Your assignment: From the material below, copy out each line with the word "utile" in it.

***** Records for the task *****

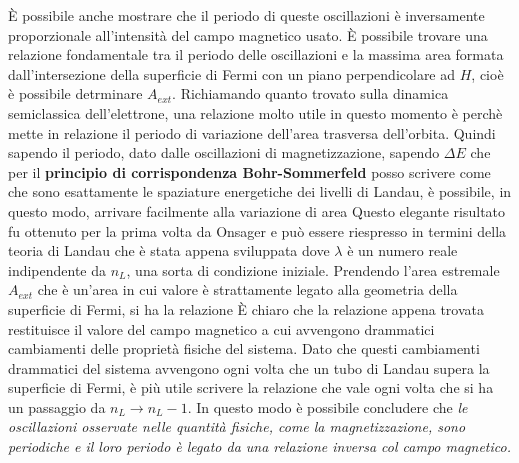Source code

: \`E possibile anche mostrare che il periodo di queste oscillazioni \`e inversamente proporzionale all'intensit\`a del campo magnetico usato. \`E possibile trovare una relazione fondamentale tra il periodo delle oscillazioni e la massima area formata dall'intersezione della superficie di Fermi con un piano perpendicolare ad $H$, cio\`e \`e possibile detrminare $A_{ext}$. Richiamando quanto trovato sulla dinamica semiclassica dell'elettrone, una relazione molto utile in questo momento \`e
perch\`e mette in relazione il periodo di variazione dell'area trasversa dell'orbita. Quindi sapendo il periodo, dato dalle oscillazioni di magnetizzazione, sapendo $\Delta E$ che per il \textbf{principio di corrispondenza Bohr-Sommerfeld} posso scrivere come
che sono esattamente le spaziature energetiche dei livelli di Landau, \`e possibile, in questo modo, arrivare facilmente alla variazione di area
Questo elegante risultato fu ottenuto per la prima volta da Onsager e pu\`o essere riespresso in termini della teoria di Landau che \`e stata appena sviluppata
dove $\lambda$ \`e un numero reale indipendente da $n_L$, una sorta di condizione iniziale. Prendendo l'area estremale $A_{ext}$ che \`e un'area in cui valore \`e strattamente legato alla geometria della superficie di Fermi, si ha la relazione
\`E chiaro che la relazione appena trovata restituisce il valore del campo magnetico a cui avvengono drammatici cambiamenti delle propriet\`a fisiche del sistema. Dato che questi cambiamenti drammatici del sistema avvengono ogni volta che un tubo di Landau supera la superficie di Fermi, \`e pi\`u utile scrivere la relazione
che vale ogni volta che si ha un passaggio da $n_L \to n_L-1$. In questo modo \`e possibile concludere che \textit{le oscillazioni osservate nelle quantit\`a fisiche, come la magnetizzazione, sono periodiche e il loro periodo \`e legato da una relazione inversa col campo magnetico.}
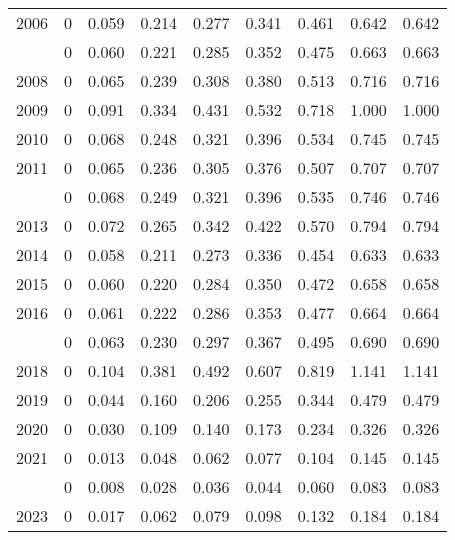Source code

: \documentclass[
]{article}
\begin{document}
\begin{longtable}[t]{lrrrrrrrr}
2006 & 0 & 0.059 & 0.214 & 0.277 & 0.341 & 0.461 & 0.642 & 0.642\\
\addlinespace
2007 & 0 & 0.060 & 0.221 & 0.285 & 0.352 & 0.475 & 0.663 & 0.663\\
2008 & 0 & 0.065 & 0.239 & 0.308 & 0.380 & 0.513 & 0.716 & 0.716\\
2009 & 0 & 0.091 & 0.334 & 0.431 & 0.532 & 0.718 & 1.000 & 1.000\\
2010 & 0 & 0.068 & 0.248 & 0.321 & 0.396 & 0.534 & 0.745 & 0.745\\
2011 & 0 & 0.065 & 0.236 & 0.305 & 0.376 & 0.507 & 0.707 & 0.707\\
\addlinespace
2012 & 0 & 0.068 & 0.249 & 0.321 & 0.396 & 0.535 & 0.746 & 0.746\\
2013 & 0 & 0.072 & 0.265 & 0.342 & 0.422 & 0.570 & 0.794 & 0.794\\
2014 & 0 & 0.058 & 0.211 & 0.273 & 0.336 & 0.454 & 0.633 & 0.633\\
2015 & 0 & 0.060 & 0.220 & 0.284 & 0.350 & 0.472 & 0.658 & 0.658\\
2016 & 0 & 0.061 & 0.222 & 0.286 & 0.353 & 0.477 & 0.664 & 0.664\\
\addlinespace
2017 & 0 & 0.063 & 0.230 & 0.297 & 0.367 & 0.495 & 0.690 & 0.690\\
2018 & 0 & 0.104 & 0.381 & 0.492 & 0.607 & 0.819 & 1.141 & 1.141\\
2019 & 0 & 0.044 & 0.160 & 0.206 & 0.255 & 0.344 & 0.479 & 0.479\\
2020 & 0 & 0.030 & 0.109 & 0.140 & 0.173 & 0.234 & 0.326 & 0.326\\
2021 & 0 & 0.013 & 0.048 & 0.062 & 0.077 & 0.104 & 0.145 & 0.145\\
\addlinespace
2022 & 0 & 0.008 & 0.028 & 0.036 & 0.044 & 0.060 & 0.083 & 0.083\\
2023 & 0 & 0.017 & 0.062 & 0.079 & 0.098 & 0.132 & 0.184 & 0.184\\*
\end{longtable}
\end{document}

*****

Completed exercise:
: \`E possibile anche mostrare che il periodo di queste oscillazioni \`e inversamente proporzionale all'intensit\`a del campo magnetico usato. \`E possibile trovare una relazione fondamentale tra il periodo delle oscillazioni e la massima area formata dall'intersezione della superficie di Fermi con un piano perpendicolare ad $H$, cio\`e \`e possibile detrminare $A_{ext}$. Richiamando quanto trovato sulla dinamica semiclassica dell'elettrone, una relazione molto utile in questo momento \`e
\`E chiaro che la relazione appena trovata restituisce il valore del campo magnetico a cui avvengono drammatici cambiamenti delle propriet\`a fisiche del sistema. Dato che questi cambiamenti drammatici del sistema avvengono ogni volta che un tubo di Landau supera la superficie di Fermi, \`e pi\`u utile scrivere la relazione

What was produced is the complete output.